The task. Nothing but an exact copy of the records below counts as the answer.

Exercise data.
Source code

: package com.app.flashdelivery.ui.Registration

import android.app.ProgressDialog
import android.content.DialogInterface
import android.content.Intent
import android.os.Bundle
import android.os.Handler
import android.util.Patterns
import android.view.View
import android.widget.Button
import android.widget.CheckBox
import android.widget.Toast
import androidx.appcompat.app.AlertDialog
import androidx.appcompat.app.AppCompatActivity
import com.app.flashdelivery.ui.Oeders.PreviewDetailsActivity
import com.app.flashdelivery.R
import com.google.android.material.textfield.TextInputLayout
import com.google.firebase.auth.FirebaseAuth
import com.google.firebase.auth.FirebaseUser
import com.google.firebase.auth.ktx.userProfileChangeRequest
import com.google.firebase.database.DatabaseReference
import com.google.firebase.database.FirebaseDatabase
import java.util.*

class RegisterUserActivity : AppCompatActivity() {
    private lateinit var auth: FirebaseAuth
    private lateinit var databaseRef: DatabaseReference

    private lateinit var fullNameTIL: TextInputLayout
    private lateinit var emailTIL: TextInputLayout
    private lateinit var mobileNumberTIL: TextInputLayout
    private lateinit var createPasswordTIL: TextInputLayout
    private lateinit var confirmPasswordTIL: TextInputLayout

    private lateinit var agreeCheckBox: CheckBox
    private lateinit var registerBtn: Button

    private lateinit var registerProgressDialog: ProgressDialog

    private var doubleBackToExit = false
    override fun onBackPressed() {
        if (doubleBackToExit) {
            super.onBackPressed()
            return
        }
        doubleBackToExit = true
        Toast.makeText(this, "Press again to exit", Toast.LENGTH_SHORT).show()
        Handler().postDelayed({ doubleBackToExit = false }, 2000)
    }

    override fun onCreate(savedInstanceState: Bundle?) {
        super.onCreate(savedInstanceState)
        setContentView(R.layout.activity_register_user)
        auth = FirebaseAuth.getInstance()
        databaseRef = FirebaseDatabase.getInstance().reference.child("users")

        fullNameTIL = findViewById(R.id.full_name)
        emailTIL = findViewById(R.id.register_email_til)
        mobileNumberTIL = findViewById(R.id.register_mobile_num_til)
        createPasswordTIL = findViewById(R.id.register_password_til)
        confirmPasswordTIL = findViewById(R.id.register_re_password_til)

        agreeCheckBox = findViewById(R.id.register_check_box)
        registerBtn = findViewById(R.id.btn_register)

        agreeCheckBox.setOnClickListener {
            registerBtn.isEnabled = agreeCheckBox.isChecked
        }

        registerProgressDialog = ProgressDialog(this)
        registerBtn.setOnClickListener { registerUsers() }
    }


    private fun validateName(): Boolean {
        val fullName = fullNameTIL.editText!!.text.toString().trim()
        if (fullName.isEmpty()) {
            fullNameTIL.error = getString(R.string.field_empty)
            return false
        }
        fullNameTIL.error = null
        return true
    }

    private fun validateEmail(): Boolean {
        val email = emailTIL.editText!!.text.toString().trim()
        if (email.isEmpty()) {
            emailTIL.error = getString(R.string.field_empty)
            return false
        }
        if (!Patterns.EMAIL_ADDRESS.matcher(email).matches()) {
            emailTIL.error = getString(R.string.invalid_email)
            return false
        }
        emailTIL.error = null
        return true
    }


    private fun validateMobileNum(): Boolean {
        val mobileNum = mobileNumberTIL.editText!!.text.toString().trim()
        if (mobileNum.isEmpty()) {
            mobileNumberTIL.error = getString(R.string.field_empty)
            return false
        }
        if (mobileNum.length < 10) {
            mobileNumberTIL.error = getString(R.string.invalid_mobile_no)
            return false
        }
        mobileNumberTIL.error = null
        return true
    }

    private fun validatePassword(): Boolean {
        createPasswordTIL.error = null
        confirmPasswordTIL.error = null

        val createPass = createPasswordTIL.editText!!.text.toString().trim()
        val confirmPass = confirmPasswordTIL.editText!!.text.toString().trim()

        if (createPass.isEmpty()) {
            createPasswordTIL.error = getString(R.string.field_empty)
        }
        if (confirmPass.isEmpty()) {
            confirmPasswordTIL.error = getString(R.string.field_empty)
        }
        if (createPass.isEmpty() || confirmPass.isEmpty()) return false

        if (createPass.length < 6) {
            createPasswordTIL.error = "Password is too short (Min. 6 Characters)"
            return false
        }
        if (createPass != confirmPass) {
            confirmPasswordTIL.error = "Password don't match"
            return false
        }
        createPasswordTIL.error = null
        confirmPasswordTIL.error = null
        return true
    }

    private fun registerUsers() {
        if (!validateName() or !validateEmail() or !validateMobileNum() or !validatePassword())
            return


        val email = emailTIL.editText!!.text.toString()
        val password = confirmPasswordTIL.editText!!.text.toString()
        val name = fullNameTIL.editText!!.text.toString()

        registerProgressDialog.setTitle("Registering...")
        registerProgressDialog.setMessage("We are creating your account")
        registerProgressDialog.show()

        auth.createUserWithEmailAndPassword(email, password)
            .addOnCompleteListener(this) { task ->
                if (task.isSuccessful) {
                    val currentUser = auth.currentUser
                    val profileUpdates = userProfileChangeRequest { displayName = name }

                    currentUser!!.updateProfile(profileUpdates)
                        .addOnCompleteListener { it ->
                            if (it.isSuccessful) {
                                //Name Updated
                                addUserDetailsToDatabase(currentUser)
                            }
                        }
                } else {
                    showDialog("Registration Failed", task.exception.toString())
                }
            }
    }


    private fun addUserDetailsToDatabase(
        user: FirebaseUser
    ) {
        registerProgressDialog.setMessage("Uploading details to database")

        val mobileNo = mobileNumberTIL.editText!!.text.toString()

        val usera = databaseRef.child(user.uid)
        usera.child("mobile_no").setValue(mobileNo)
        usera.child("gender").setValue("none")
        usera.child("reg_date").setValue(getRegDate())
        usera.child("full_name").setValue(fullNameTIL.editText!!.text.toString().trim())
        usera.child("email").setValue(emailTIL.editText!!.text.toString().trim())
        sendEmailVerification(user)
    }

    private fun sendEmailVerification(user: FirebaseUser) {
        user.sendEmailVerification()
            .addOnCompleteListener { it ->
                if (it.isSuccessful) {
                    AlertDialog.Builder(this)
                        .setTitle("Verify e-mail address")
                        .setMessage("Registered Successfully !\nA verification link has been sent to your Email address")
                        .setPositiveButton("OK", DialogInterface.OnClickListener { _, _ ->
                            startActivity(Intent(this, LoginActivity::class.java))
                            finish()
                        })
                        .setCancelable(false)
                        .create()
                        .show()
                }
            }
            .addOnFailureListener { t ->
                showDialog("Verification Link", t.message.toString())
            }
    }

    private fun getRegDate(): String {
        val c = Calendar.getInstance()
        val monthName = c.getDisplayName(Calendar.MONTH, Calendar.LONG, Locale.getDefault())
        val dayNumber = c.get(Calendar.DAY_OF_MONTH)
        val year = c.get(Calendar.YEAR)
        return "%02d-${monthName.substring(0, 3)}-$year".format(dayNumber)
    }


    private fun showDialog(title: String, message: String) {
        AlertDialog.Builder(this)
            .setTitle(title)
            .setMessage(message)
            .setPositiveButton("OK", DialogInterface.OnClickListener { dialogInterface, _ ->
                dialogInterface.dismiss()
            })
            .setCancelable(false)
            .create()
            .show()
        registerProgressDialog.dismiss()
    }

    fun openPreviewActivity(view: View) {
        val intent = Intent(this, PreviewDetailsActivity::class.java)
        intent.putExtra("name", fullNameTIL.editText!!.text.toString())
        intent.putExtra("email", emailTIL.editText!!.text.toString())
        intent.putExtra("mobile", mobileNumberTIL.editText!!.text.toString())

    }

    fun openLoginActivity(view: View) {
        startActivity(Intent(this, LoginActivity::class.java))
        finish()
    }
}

Reply to the exercise.
Source code

: package com.app.flashdelivery.ui.Registration

import android.app.ProgressDialog
import android.content.DialogInterface
import android.content.Intent
import android.os.Bundle
import android.os.Handler
import android.util.Patterns
import android.view.View
import android.widget.Button
import android.widget.CheckBox
import android.widget.Toast
import androidx.appcompat.app.AlertDialog
import androidx.appcompat.app.AppCompatActivity
import com.app.flashdelivery.ui.Oeders.PreviewDetailsActivity
import com.app.flashdelivery.R
import com.google.android.material.textfield.TextInputLayout
import com.google.firebase.auth.FirebaseAuth
import com.google.firebase.auth.FirebaseUser
import com.google.firebase.auth.ktx.userProfileChangeRequest
import com.google.firebase.database.DatabaseReference
import com.google.firebase.database.FirebaseDatabase
import java.util.*

class RegisterUserActivity : AppCompatActivity() {
    private lateinit var auth: FirebaseAuth
    private lateinit var databaseRef: DatabaseReference

    private lateinit var fullNameTIL: TextInputLayout
    private lateinit var emailTIL: TextInputLayout
    private lateinit var mobileNumberTIL: TextInputLayout
    private lateinit var createPasswordTIL: TextInputLayout
    private lateinit var confirmPasswordTIL: TextInputLayout

    private lateinit var agreeCheckBox: CheckBox
    private lateinit var registerBtn: Button

    private lateinit var registerProgressDialog: ProgressDialog

    private var doubleBackToExit = false
    override fun onBackPressed() {
        if (doubleBackToExit) {
            super.onBackPressed()
            return
        }
        doubleBackToExit = true
        Toast.makeText(this, "Press again to exit", Toast.LENGTH_SHORT).show()
        Handler().postDelayed({ doubleBackToExit = false }, 2000)
    }

    override fun onCreate(savedInstanceState: Bundle?) {
        super.onCreate(savedInstanceState)
        setContentView(R.layout.activity_register_user)
        auth = FirebaseAuth.getInstance()
        databaseRef = FirebaseDatabase.getInstance().reference.child("users")

        fullNameTIL = findViewById(R.id.full_name)
        emailTIL = findViewById(R.id.register_email_til)
        mobileNumberTIL = findViewById(R.id.register_mobile_num_til)
        createPasswordTIL = findViewById(R.id.register_password_til)
        confirmPasswordTIL = findViewById(R.id.register_re_password_til)

        agreeCheckBox = findViewById(R.id.register_check_box)
        registerBtn = findViewById(R.id.btn_register)

        agreeCheckBox.setOnClickListener {
            registerBtn.isEnabled = agreeCheckBox.isChecked
        }

        registerProgressDialog = ProgressDialog(this)
        registerBtn.setOnClickListener { registerUsers() }
    }


    private fun validateName(): Boolean {
        val fullName = fullNameTIL.editText!!.text.toString().trim()
        if (fullName.isEmpty()) {
            fullNameTIL.error = getString(R.string.field_empty)
            return false
        }
        fullNameTIL.error = null
        return true
    }

    private fun validateEmail(): Boolean {
        val email = emailTIL.editText!!.text.toString().trim()
        if (email.isEmpty()) {
            emailTIL.error = getString(R.string.field_empty)
            return false
        }
        if (!Patterns.EMAIL_ADDRESS.matcher(email).matches()) {
            emailTIL.error = getString(R.string.invalid_email)
            return false
        }
        emailTIL.error = null
        return true
    }


    private fun validateMobileNum(): Boolean {
        val mobileNum = mobileNumberTIL.editText!!.text.toString().trim()
        if (mobileNum.isEmpty()) {
            mobileNumberTIL.error = getString(R.string.field_empty)
            return false
        }
        if (mobileNum.length < 10) {
            mobileNumberTIL.error = getString(R.string.invalid_mobile_no)
            return false
        }
        mobileNumberTIL.error = null
        return true
    }

    private fun validatePassword(): Boolean {
        createPasswordTIL.error = null
        confirmPasswordTIL.error = null

        val createPass = createPasswordTIL.editText!!.text.toString().trim()
        val confirmPass = confirmPasswordTIL.editText!!.text.toString().trim()

        if (createPass.isEmpty()) {
            createPasswordTIL.error = getString(R.string.field_empty)
        }
        if (confirmPass.isEmpty()) {
            confirmPasswordTIL.error = getString(R.string.field_empty)
        }
        if (createPass.isEmpty() || confirmPass.isEmpty()) return false

        if (createPass.length < 6) {
            createPasswordTIL.error = "Password is too short (Min. 6 Characters)"
            return false
        }
        if (createPass != confirmPass) {
            confirmPasswordTIL.error = "Password don't match"
            return false
        }
        createPasswordTIL.error = null
        confirmPasswordTIL.error = null
        return true
    }

    private fun registerUsers() {
        if (!validateName() or !validateEmail() or !validateMobileNum() or !validatePassword())
            return


        val email = emailTIL.editText!!.text.toString()
        val password = confirmPasswordTIL.editText!!.text.toString()
        val name = fullNameTIL.editText!!.text.toString()

        registerProgressDialog.setTitle("Registering...")
        registerProgressDialog.setMessage("We are creating your account")
        registerProgressDialog.show()

        auth.createUserWithEmailAndPassword(email, password)
            .addOnCompleteListener(this) { task ->
                if (task.isSuccessful) {
                    val currentUser = auth.currentUser
                    val profileUpdates = userProfileChangeRequest { displayName = name }

                    currentUser!!.updateProfile(profileUpdates)
                        .addOnCompleteListener { it ->
                            if (it.isSuccessful) {
                                //Name Updated
                                addUserDetailsToDatabase(currentUser)
                            }
                        }
                } else {
                    showDialog("Registration Failed", task.exception.toString())
                }
            }
    }


    private fun addUserDetailsToDatabase(
        user: FirebaseUser
    ) {
        registerProgressDialog.setMessage("Uploading details to database")

        val mobileNo = mobileNumberTIL.editText!!.text.toString()

        val usera = databaseRef.child(user.uid)
        usera.child("mobile_no").setValue(mobileNo)
        usera.child("gender").setValue("none")
        usera.child("reg_date").setValue(getRegDate())
        usera.child("full_name").setValue(fullNameTIL.editText!!.text.toString().trim())
        usera.child("email").setValue(emailTIL.editText!!.text.toString().trim())
        sendEmailVerification(user)
    }

    private fun sendEmailVerification(user: FirebaseUser) {
        user.sendEmailVerification()
            .addOnCompleteListener { it ->
                if (it.isSuccessful) {
                    AlertDialog.Builder(this)
                        .setTitle("Verify e-mail address")
                        .setMessage("Registered Successfully !\nA verification link has been sent to your Email address")
                        .setPositiveButton("OK", DialogInterface.OnClickListener { _, _ ->
                            startActivity(Intent(this, LoginActivity::class.java))
                            finish()
                        })
                        .setCancelable(false)
                        .create()
                        .show()
                }
            }
            .addOnFailureListener { t ->
                showDialog("Verification Link", t.message.toString())
            }
    }

    private fun getRegDate(): String {
        val c = Calendar.getInstance()
        val monthName = c.getDisplayName(Calendar.MONTH, Calendar.LONG, Locale.getDefault())
        val dayNumber = c.get(Calendar.DAY_OF_MONTH)
        val year = c.get(Calendar.YEAR)
        return "%02d-${monthName.substring(0, 3)}-$year".format(dayNumber)
    }


    private fun showDialog(title: String, message: String) {
        AlertDialog.Builder(this)
            .setTitle(title)
            .setMessage(message)
            .setPositiveButton("OK", DialogInterface.OnClickListener { dialogInterface, _ ->
                dialogInterface.dismiss()
            })
            .setCancelable(false)
            .create()
            .show()
        registerProgressDialog.dismiss()
    }

    fun openPreviewActivity(view: View) {
        val intent = Intent(this, PreviewDetailsActivity::class.java)
        intent.putExtra("name", fullNameTIL.editText!!.text.toString())
        intent.putExtra("email", emailTIL.editText!!.text.toString())
        intent.putExtra("mobile", mobileNumberTIL.editText!!.text.toString())

    }

    fun openLoginActivity(view: View) {
        startActivity(Intent(this, LoginActivity::class.java))
        finish()
    }
}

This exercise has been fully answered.